Shinya Tamada’s I Am What I Am is a tender journey. The film covers Kasumi Sobata’s (Toko Miura) journey of self discovery, making the path easier for viewers like her who may also struggle to take those first steps. It opens on a double date between some guys and Kasumi, accompanied by her sister Natsumi (Naki Sakai). Things get awkward for her date when he presses forward in asking her out to a movie after an amusing exchange about the way Tom Cruise runs in War of the Worlds.

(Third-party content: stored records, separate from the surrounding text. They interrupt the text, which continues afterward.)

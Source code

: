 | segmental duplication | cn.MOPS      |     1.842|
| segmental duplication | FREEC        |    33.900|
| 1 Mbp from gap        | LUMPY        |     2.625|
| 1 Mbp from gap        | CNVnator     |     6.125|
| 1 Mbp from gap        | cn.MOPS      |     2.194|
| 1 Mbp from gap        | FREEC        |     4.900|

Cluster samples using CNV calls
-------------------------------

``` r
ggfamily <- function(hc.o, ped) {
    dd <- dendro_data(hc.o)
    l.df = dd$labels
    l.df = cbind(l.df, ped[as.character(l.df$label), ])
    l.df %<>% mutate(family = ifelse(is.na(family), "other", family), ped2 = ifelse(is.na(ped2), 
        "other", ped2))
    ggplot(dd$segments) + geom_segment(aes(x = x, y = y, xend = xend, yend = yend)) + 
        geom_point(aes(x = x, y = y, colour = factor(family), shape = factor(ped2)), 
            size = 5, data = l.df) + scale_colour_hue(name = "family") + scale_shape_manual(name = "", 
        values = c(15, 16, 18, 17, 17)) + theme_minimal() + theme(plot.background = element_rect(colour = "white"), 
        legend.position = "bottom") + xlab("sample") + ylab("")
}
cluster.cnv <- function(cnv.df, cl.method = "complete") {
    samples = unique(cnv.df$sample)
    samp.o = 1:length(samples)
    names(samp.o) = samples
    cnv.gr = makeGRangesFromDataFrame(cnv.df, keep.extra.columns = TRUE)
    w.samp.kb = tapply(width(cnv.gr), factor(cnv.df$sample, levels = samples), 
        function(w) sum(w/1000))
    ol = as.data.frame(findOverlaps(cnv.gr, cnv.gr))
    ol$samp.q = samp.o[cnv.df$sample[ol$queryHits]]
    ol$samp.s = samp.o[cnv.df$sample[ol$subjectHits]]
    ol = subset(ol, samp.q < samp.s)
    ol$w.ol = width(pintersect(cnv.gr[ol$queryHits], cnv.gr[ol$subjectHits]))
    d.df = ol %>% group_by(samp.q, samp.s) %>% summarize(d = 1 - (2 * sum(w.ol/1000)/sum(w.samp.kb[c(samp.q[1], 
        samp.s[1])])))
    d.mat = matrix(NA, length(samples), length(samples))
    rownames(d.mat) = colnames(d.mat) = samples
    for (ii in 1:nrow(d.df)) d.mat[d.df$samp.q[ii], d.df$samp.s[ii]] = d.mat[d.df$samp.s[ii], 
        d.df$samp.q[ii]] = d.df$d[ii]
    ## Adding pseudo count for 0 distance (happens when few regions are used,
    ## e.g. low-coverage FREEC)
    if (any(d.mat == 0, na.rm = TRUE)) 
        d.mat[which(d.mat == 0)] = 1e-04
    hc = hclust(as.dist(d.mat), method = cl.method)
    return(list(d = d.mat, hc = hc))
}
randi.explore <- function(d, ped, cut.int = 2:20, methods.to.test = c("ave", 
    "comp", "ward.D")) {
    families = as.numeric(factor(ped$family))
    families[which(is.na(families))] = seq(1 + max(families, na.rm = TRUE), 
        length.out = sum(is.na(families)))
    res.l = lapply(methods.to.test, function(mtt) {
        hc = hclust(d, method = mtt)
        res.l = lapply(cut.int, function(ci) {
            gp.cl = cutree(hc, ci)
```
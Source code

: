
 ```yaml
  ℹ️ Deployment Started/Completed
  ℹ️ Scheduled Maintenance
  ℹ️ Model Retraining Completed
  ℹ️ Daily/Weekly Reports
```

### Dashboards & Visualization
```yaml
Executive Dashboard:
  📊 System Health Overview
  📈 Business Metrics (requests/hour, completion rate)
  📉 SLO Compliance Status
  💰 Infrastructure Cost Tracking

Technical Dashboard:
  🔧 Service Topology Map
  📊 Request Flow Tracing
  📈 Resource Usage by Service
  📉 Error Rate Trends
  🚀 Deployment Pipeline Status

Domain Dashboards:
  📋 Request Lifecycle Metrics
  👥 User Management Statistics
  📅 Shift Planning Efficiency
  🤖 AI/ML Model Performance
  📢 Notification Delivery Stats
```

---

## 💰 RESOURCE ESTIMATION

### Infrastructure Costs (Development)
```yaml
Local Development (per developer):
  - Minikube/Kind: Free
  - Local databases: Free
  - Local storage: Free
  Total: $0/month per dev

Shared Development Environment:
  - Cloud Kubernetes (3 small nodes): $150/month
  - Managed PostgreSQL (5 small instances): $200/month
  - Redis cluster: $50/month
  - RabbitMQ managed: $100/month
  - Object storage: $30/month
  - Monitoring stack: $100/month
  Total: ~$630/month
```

Kasumi doesn’t miss these cues but instead meets them with confusion and doesn’t engage with them, asking why this person wants to be alone with her just to see a movie. Kasumi is aromantic and doesn’t experience the feelings of affection we attribute to traditional relationships, and we are learning this about her just as she is. In the middle of this, her mother constantly gets in her face about meeting someone and getting married, picking apart and analyzing nearly everything she does that strikes her as out of the ordinary.

Kasumi and the Sobata family. Still courtesy of Japan Society.

Kasumi’s father, Junichi (Hiroki Miyake), on the other hand, is far more free-spirited and sympathetic to how she chooses to live her life. He seems to know not to push her–she’ll get to where she wants to be anyhow. He can almost always be found doing something away from her mother and sister. Perhaps to get away from them, but really maybe to focus on his relationship with Kasumi and their private confident exchanges. In either case, he casts himself aloof from his wife’s world, in which she is convinced everyone else lives in.

Kasumi is dragged into this world early on; her mother sets a meeting with a bachelor and his mother in the hopes they will fall in love and get engaged. But the boy Kasumi’s mother puts her romantic faith in shares Kasumi’s disinterest in the dated custom, and they strike up a friendship instead after she finds out he runs her favorite ramen shop. He ends up sending her signals of romance that she becomes confused by and cannot act on, instead becoming uncomfortable during his advances.

Still courtesy of Japan Society.

Kasumi works at a call center and has seen no reason to change her situation, but after reuniting with an old friend, she starts working with him at a preschool. They confide in each other. Kasumi finding it a comfort to tell him things about her she’s just now realizing about herself after he comes out to her. The most dramatic part of the coming out process is the entire lead-up for Kasumi, waiting until she feels comfortable telling someone else this sensitive thing about her. The experience also equips her with the confidence to navigate future relationships, and a chance encounter with an old classmate of hers sees Kasumi exercising her newfound definitions for herself.

A solution arises here where there could have been an issue; Kasumi comes out as both aromantic and asexual, taking care to help us understand how the two are different. The film understands this too and never conflates romantic acts with sexual desire. It’s an extremely positive thing to see in representation of asexuality or aromanticism anywhere, and Miura’s performance suggests some level of familiarity with the subject which makes it so sympathetic and warm. Kasumi’s classmate, Maho (Atsuko Maeda), provides the most supportive relationship for her. Once the preschool assigns a project to create a video to tell the kids a story, Kasumi chooses Maho to narrate the story of Cinderella. Maho knows how the story betrays Kasumi’s experience, and he convinces her to create a different Cinderella story where people like her will feel seen and supported.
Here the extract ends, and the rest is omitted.